The Indian Navy Mutiny
On the 21st of February 1946, mutiny broke out on board the Royal Indian Navy sloop, H.M.I.S. Hindustan. The 2nd Battalion of the Black watch was called from their barracks in Karachi to deal with this mutiny on Manora Island. Several ratings from shore establishments had taken over the Hindustan and refused to leave and began firing on anyone who tried to board the ship. At midnight, the 2nd Battalion was ordered to proceed to Manora as trouble was expected from the Indian naval ratings who had taken over the shore establishments H M I S Bahadur, Chamak and Himalaya and from the Royal Naval AA school on the island. The Battalion was ferried silently across in launches and landing craft. D company was the first across, and they immediately proceeded to the southern end of the island to Chamak. The remainder of the Battalion stayed at the southern end of the Island. Next morning the astonished to residents woke to find British soldiers had once again secured the island. No one had heard them arrive in the night.

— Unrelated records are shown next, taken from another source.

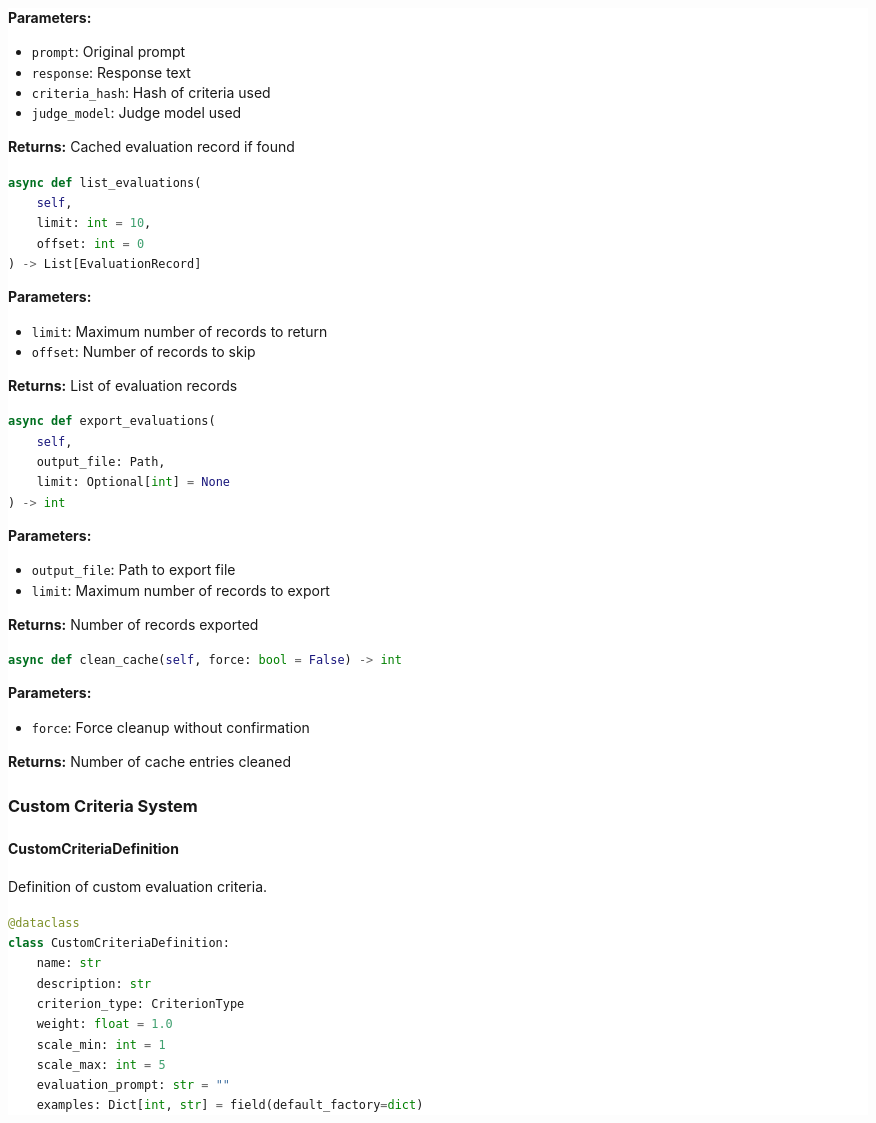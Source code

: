 **Parameters:**

- `prompt`: Original prompt
- `response`: Response text
- `criteria_hash`: Hash of criteria used
- `judge_model`: Judge model used

**Returns:** Cached evaluation record if found

```python
async def list_evaluations(
    self,
    limit: int = 10,
    offset: int = 0
) -> List[EvaluationRecord]
```

**Parameters:**

- `limit`: Maximum number of records to return
- `offset`: Number of records to skip

**Returns:** List of evaluation records

```python
async def export_evaluations(
    self,
    output_file: Path,
    limit: Optional[int] = None
) -> int
```

**Parameters:**

- `output_file`: Path to export file
- `limit`: Maximum number of records to export

**Returns:** Number of records exported

```python
async def clean_cache(self, force: bool = False) -> int
```

**Parameters:**

- `force`: Force cleanup without confirmation

**Returns:** Number of cache entries cleaned

### Custom Criteria System

#### CustomCriteriaDefinition

Definition of custom evaluation criteria.

```python
@dataclass
class CustomCriteriaDefinition:
    name: str
    description: str
    criterion_type: CriterionType
    weight: float = 1.0
    scale_min: int = 1
    scale_max: int = 5
    evaluation_prompt: str = ""
    examples: Dict[int, str] = field(default_factory=dict)
```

The first priority was to deal with the Indian naval ratings on board the Hindustan that was armed with 4-in. guns. During the morning three guns ( caliber unknown ) from the Royal Artillery C. Troop arrived on the island. The Royal Artillery positioned the battery within point blank range of the Hindustan on the dockside. An ultimatum was delivered to the mutineers aboard Hindustan, stating that if they did not the leave the ship and put down their weapons by a 10:30 a.m.. they would have to face the consequences. The deadline came and went and there was no message from the ship or any movement. Orders were given to open fire at 10:33 a.m.. The RAs first round was on target. On board the Hindustan the Indian naval ratings began to return gunfire and several shells whistled over the Royal Artillery guns, fortunately without hitting anyone. Most of the shells fired by the Indian ratings went harmlessly overhead and fell on Karachi itself. They had not been primed so there were no civilian casualties. At 10:51 a.m. a white flag suddenly appeared from a hatch aboard the Hindustan. British naval personnel boarded the ship to remove casualties and the remainder of the mutinous crew. Extensive damage had been done to Hindustan's superstructure and there were many casualties among the Indian sailors. These young Indian ratings, many of them still in their teens, had paid a heavy price for allowing themselves to be misguided into mutiny.

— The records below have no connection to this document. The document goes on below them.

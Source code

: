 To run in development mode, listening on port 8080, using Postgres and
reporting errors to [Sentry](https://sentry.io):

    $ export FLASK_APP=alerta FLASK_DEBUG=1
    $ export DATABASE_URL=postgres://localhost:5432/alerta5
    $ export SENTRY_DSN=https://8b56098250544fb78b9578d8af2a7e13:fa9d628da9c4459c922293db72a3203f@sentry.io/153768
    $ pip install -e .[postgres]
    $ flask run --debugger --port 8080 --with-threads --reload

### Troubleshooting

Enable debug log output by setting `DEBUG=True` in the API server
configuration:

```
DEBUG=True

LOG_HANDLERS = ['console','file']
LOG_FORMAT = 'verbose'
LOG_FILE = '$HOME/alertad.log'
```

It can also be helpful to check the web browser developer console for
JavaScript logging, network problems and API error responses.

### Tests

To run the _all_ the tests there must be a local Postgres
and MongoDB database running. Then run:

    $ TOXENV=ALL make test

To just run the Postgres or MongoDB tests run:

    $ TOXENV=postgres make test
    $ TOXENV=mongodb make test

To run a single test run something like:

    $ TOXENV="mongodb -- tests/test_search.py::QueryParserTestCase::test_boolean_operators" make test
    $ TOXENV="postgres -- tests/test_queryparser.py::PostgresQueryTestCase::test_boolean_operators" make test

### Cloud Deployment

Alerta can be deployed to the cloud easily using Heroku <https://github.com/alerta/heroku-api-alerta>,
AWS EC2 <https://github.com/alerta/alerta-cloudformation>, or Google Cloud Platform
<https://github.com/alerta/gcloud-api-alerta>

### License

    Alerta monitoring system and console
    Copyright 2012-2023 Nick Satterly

Soon more trouble broke out on the Bahadur. Several Indian naval officers were thrown off the ship by ratings and the situation became serious. Soon after midday the 2nd Battalion was ordered to storm Bahadur, and then the other establishments on the island. This was achieved and all Indian naval personnel returned to their barracks. By the evening D company was in possession of the A A school and Chamak , B company had taken the Himalaya, while the rest of the Battalion had secured Bahadur. The mutiny was over.